Во время пребывания в «смертной камере» один из осужденных по делу — Эдуард Кузнецов (род. 1939) — ведет дневники, впервые опубликованные издательством Gallimard в Париже в 1974 году. Они привлекают внимание Марка Ришира: уже в следующем году в тематическом номере журнала «Textures» появляется посвященная «Дневникам приговоренного к смерти» статья, написанная в соавторстве с Франс Гренье-Ришир. Статья, озаглавленная цитатой из дневников — «Рядовое дитя второй половины ХХ века» — представляет собой одновременно обширный комментарий записей Кузнецова и самостоятельные размышления в духе критики идеологии.

Георгий Чернавин предложил пять тезисов к  интерпретации статьи (нумерация в скобках соответствует порядку сносок в оригинальном тексте статьи):

  1. (5) К парадоксу Кузнецова («сначала человек не может эффективно противопоставить себя существующему режиму, потому что не является личностью», а «став таковой – потому что не в силах избавиться от повседневной опеки блюстителей политико-идеологической непорочности государства»): Для философии Ришира очень характерен следующий ход: символическая система полностью замкнута, из неё нет выхода и, тем не менее, парадоксальным образом в феноменологическом регистре у нас всегда есть выход, возможно размыкание тавтологии. Возможно, поэтому его привлёк формулируемый Кузнецовым «парадокс эффективного диссидента», напоминающий «моя наречённая приходит на свидания всегда, потому что когда она на них не приходит, я её больше своей наречённой не называю» (Лакан [1955] 1999, 423): невозможно стать эффективным диссидентом – вы либо плоть от плоти этой системы, либо под контролем этой системы. При этом сам перформатив Кузнецова демонстрирует, что из ловушки символической тавтологии есть выход, правда нам не ясно какой.
  2. (11) К недоверию Кузнецова собственному образу мысли: Очень характерный для философии Ришира «гипер-картезианский» мотив: невозможно быть уверенным, что мой собственный образ мысли не навязан мне Злым Гением или символической машинерией культуры – сближающий её с размышлениями Эдуарда Кузнецова.
  3. (4) Критика идеологии, проводимая в «Дневниках», не сводится просто-напросто идеологии: с точки зрения Гренье и Ришира, Кузнецов не является жертвой тавтологического взаимо-перетекания советского и антисоветского как двух сторон одной медали.
  4. (3) О необходимости принять дистанцию перед лицом идеологии с характерным для нее жутковатым влечением проговаривать тотальность реального, сделав его прозрачным для идеологии: Здесь Ришир делает очень важный ход: идеологический эффект состоит не столько в мóроке «ложного сознания», сколько в иллюзорной прозрачности, в представлении, что «и так всё ясно». Этот ход в критике идеологии представляет собой явную параллель гуссерлевской критике естественной установки с её «беспроблемностью» и «самопонятностью».
  5. (12) О невозможности назвать истину единой, простой, полной или позитивной в силу её изощренности: Также характерная для корпуса сочинений Ришира мысль о проблематичности единой, простой, полной, позитивной истины: такие «архитектонические» регистры как, например, фантазия, телесность, восприятие, язык, миф, мышление могут быть устроены по разным законам и их нельзя без искажения спроецировать один на другой. «Архитектоническая истина» указывала бы нам на то, насколько по-разному устроены эти регистры опыта, не навязывая им единой модели.

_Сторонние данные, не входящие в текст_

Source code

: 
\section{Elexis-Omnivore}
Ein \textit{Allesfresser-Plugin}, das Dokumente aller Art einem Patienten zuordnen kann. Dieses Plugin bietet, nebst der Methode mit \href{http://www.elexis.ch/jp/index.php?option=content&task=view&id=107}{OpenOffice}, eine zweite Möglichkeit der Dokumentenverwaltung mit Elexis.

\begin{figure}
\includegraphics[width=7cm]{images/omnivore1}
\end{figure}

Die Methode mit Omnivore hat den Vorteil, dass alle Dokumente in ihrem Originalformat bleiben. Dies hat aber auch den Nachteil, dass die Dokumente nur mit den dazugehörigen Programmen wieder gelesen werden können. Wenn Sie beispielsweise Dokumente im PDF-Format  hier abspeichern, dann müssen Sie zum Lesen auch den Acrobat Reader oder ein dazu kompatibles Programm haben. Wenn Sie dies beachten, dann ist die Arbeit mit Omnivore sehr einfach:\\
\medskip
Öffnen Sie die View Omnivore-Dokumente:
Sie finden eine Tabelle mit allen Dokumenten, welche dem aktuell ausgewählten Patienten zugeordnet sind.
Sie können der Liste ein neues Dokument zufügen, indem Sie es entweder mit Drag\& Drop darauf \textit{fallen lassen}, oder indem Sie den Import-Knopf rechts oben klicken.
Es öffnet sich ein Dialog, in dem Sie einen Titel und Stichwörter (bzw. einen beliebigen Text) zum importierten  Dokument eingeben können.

В ходе дискуссии, предшествовавшей текстологической части семинара, обсуждались различные конфигурации идеологизированного сознания, абсурдный язык как способ ускользнуть от энкратического и пути интерпретации идеологии у Альтюссера. В номере «Textures» 10/11 (1975)  статья Ришира и Гренье концептуально примыкает к ряду эссе о тоталитаризме и советских политзаключенных Клода Лефора, Пьера Кластра и Марселя Гоше, поэтому в обсуждение был введен ряд существенных для той интеллектуальной среды интуиций. Теоретический интерес Ришира и Гренье к критике идеологии в «Дневниках» сопровождается солидарностью с «абсурдно-тоталитарным разочарованием» их автора. Впрочем, необходимая дистанция сохраняется: честность Кузнецова и его «отказ отречься от своего ума» не становятся поводом для того, чтобы делать поспешные выводы и упрощать историю.